When does the PSA controversy lead to medical malpractice claims?

Steven E. North, Esq.


Prostate cancer kills. The early diagnosis of that condition can save lives. The traditional way to monitor and manage a man’s prostate cancer risk is the Prostate-Specific Antigen (PSA) screening, a simple blood test that serves as a reliable guide. The results indicate whether a person’s PSA value is above the accepted norm or whether the relative increase in value over a short period of time is more than it should be.

Some relatively recent studies, however, recommend against routine PSA screenings.
While there are legitimate concerns that a prostate biopsy should not be taken lightly, the initial information from a PSA test is still the accepted standard of care. Further, we believe that studies are sometimes promulgated with the intent of saving money (cost of a routine PSA test) even though identifying the cancer early in some patients could mean the difference between life and death.

What people of that point of view fail to recognize and appreciate is that until PSA screening became the standard in the late 1980’s, more than half the men diagnosed with prostate cancer already had advanced disease that had metastasized to other parts of the body. One would think that nothing more need be said.

Nevertheless, these studies have influenced primary care physicians, some of whom are not screening patients as frequently as they used to. The bottom line, in our opinion, is that having or bypassing a PSA screening is a patient’s choice. If a doctor feels that the financial benefit outweighs the potential health risk, it is still the patient who should decide whether the simple blood test, the current standard of care, should be administered.

When the decision is to run the test and the results indicate high PSA values, there will be treatment considerations. For some, the best option may be “watchful waiting” for less aggressive cancers. For others, some form of radiation or surgery should be undertaken.
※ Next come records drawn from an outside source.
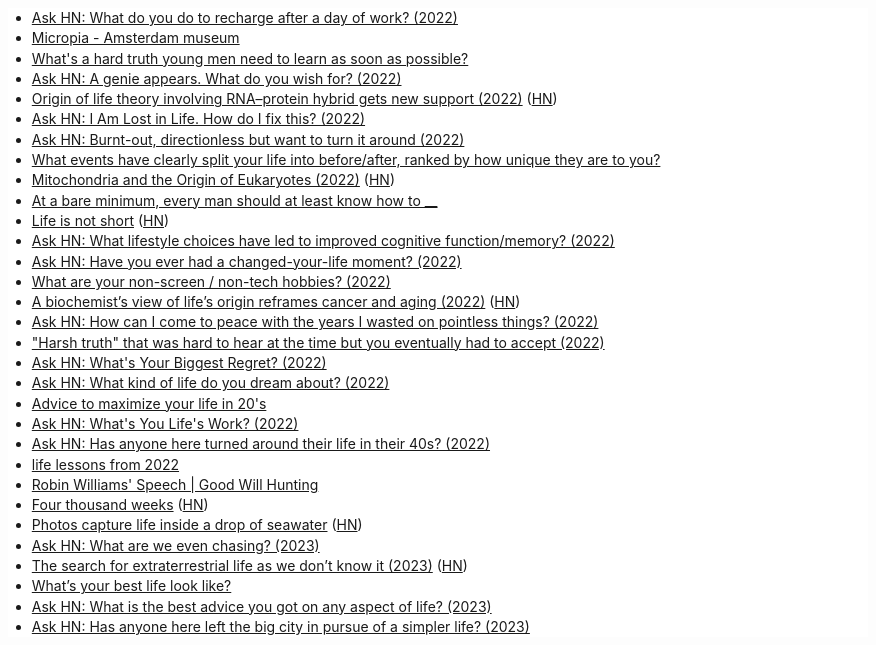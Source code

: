 - [Ask HN: What do you do to recharge after a day of work? (2022)](https://news.ycombinator.com/item?id=30969437)
- [Micropia - Amsterdam museum](https://www.micropia.nl/en/)
- [What's a hard truth young men need to learn as soon as possible?](https://www.reddit.com/r/AskMen/comments/uehxa6/whats_a_hard_truth_young_men_need_to_learn_as/)
- [Ask HN: A genie appears. What do you wish for? (2022)](https://news.ycombinator.com/item?id=31204683)
- [Origin of life theory involving RNA–protein hybrid gets new support (2022)](https://www.nature.com/articles/d41586-022-01303-z) ([HN](https://news.ycombinator.com/item?id=31371050))
- [Ask HN: I Am Lost in Life. How do I fix this? (2022)](https://news.ycombinator.com/item?id=31565012)
- [Ask HN: Burnt-out, directionless but want to turn it around (2022)](https://news.ycombinator.com/item?id=31565514)
- [What events have clearly split your life into before/after, ranked by how unique they are to you?](https://twitter.com/dan_abramov/status/1536909318473322496)
- [Mitochondria and the Origin of Eukaryotes (2022)](https://knowablemagazine.org/article/living-world/2022/mitochondria-origin-eukaryotes) ([HN](https://news.ycombinator.com/item?id=31789045))
- [At a bare minimum, every man should at least know how to \_\_](https://www.reddit.com/r/AskMen/comments/vi6mn7/at_a_bare_minimum_every_man_should_at_least_know/)
- [Life is not short](https://dkb.show/post/life-is-not-short) ([HN](https://news.ycombinator.com/item?id=31885137))
- [Ask HN: What lifestyle choices have led to improved cognitive function/memory? (2022)](https://news.ycombinator.com/item?id=31916041)
- [Ask HN: Have you ever had a changed-your-life moment? (2022)](https://news.ycombinator.com/item?id=32248016)
- [What are your non-screen / non-tech hobbies? (2022)](https://www.reddit.com/r/simpleliving/comments/w8w1hv/what_are_your_nonscreen_nontech_hobbies/)
- [A biochemist’s view of life’s origin reframes cancer and aging (2022)](https://www.quantamagazine.org/a-biochemists-view-of-lifes-origin-reframes-cancer-and-aging-20220808/) ([HN](https://news.ycombinator.com/item?id=32392937))
- [Ask HN: How can I come to peace with the years I wasted on pointless things? (2022)](https://news.ycombinator.com/item?id=32618163)
- ["Harsh truth" that was hard to hear at the time but you eventually had to accept (2022)](https://www.reddit.com/r/AskOldPeople/comments/x5a066/do_you_have_a_harsh_truth_that_was_hard_to_hear/)
- [Ask HN: What's Your Biggest Regret? (2022)](https://news.ycombinator.com/item?id=33118584)
- [Ask HN: What kind of life do you dream about? (2022)](https://news.ycombinator.com/item?id=33573907)
- [Advice to maximize your life in 20's](https://www.reddit.com/r/AskMen/comments/zehymh/men_in_their_30s_what_is_your_advice_for_25_year/)
- [Ask HN: What's You Life's Work? (2022)](https://news.ycombinator.com/item?id=33983826)
- [Ask HN: Has anyone here turned around their life in their 40s? (2022)](https://news.ycombinator.com/item?id=34052201)
- [life lessons from 2022](https://nicoles.substack.com/p/life-lessons-from-2022)
- [Robin Williams' Speech | Good Will Hunting](https://www.youtube.com/watch?v=8GY3sO47YYo)
- [Four thousand weeks](https://leebyron.com/4000/) ([HN](https://news.ycombinator.com/item?id=34385766))
- [Photos capture life inside a drop of seawater](https://www.smithsonianmag.com/science-nature/these-gorgeous-photos-capture-life-inside-drop-seawater-180981297/) ([HN](https://news.ycombinator.com/item?id=34439525))
- [Ask HN: What are we even chasing? (2023)](https://news.ycombinator.com/item?id=34519487)
- [The search for extraterrestrial life as we don’t know it (2023)](https://www.scientificamerican.com/article/the-search-for-extraterrestrial-life-as-we-dont-know-it/) ([HN](https://news.ycombinator.com/item?id=34633884))
- [What’s your best life look like?](https://twitter.com/Camp4/status/1624755246554808320)
- [Ask HN: What is the best advice you got on any aspect of life? (2023)](https://news.ycombinator.com/item?id=34802589)
- [Ask HN: Has anyone here left the big city in pursue of a simpler life? (2023)](https://news.ycombinator.com/item?id=35230118)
Medical malpractice cases concerning prostate cancer often do not center around when the PSA testing was or should have been done. Most often it is about the failure of a clinician to appreciate a significant abnormality and take action with respect to it. We have successfully litigated numerous prostate cancer cases in which, for apparently unexplained reasons other than simple carelessness, the physician failed to act on significantly abnormal results which led to the development of advanced prostate cancer.